Like triggers, this solution works perfectly and is versatile (it is possible to use a subquery in the WHERE clause of the view). But it requires:
- having the CREATE VIEW privilege
- revoking privileges from users and granting them other privileges
- possibly modifying our applications to make them target cars_checked instead of cars.
Edit: instead of naming the view cars_checked, it’s also possible to name it cars, after renaming the base table cars to cars_data. Then there is no need to change privileges, nor to change existing DMLs. However there is need to change some administrative DDLs which do not work against views. Thanks to Jörg Brühe for suggesting this; he provides more details in the thoughts section further down.
Using a generated column
Let’s try a new method, available since MySQL 5.7:
1 2 3 4 5 6 7 8 9 10 11 12 13 14 15 |
mysql> drop view cars_checked; mysql> alter table cars add column number_validate char(0) as (case when number rlike '^[[:alpha:]]{2}-[[:digit:]]{3}-[[:alpha:]]{2}$' then '' end) virtual not null; mysql> insert into cars values('AS-229-ZT'); # Valid ERROR 1136 (21S01): Column count doesn't match value count at row 1 mysql> insert into cars (number) values('AS-229-ZT'); # Valid Query OK, 1 row affected (0,00 sec) mysql> insert into cars (number) values('AS-2X9-ZT'); # "X" in digit zone! ERROR 1048 (23000): Column 'number_validate' cannot be null mysql> update cars set number='AS-2X9-ZT'; ERROR 1048 (23000): Column 'number_validate' cannot be null |
We add a generated column number_validate, it’s of type CHAR(0) NOT NULL so it can only be the empty string and takes no space in the record. It’s virtual which is another reason why it takes no space. If the number is valid our new column evaluates to the empty string (”), which fits into the column’s type, so the insert/update succeeds; if the number is invalid our new column evaluates to NULL (there’s an implicit “ELSE NULL” in the CASE), which is rejected because of NOT NULL.
By the way, notice how my original insert into cars values(‘AS-229-ZT’) started failing: because my row has two columns now; so I have to either specify which column I’m inserting into (insert into cars (number) as above), or use default for the generated column:
1 2 |
mysql> insert into cars values('AS-229-ZT', default); # Valid Query OK, 1 row affected (0,00 sec) |
Let’s compare our three solutions for emulating CHECK constraints:
- the trigger/view solutions are powerful though complicated to deploy.
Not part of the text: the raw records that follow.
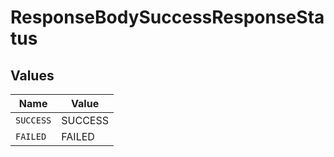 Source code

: # ResponseBodySuccessResponseStatus


## Values

| Name      | Value     |
| --------- | --------- |
| `SUCCESS` | SUCCESS   |
| `FAILED`  | FAILED    | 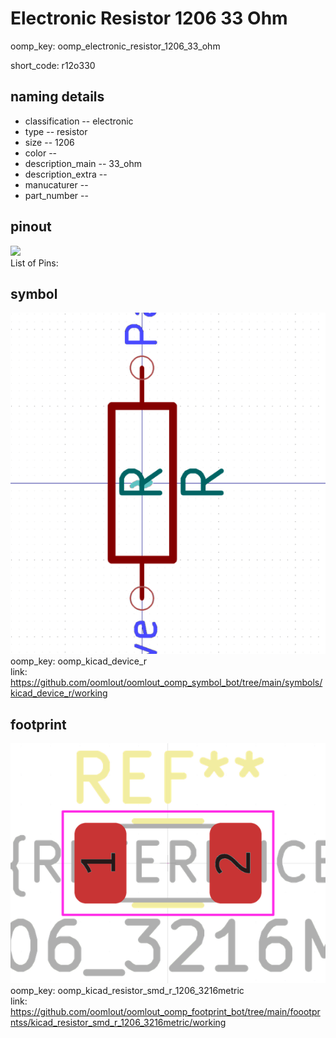 # Electronic Resistor 1206 33 Ohm
oomp_key: oomp_electronic_resistor_1206_33_ohm  

short_code: r12o330
## naming details
* classification -- electronic
* type -- resistor
* size -- 1206
* color -- 
* description_main -- 33_ohm
* description_extra -- 
* manucaturer -- 
* part_number -- 
## pinout
![](working_pinout_600.png)  
List of Pins:



## symbol

![](symbol/0/working/working_600.png)  
oomp_key: oomp_kicad_device_r  
link: https://github.com/oomlout/oomlout_oomp_symbol_bot/tree/main/symbols/kicad_device_r/working  

## footprint

![](footprint/0/working/working_600.png)  
oomp_key: oomp_kicad_resistor_smd_r_1206_3216metric  
link: https://github.com/oomlout/oomlout_oomp_footprint_bot/tree/main/foootprntss/kicad_resistor_smd_r_1206_3216metric/working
- the generated-column solution is less powerful, as a generated column’s expression cannot contain any subquery; but it is easy to deploy, as it is attached directly to the table and takes just one line of SQL to create. For doing simple validity checks like the ones in my example, it is, in my opinion, the winner.
I hope some of these solutions will help you implement data validation in your MySQL tables. Thank you for using MySQL!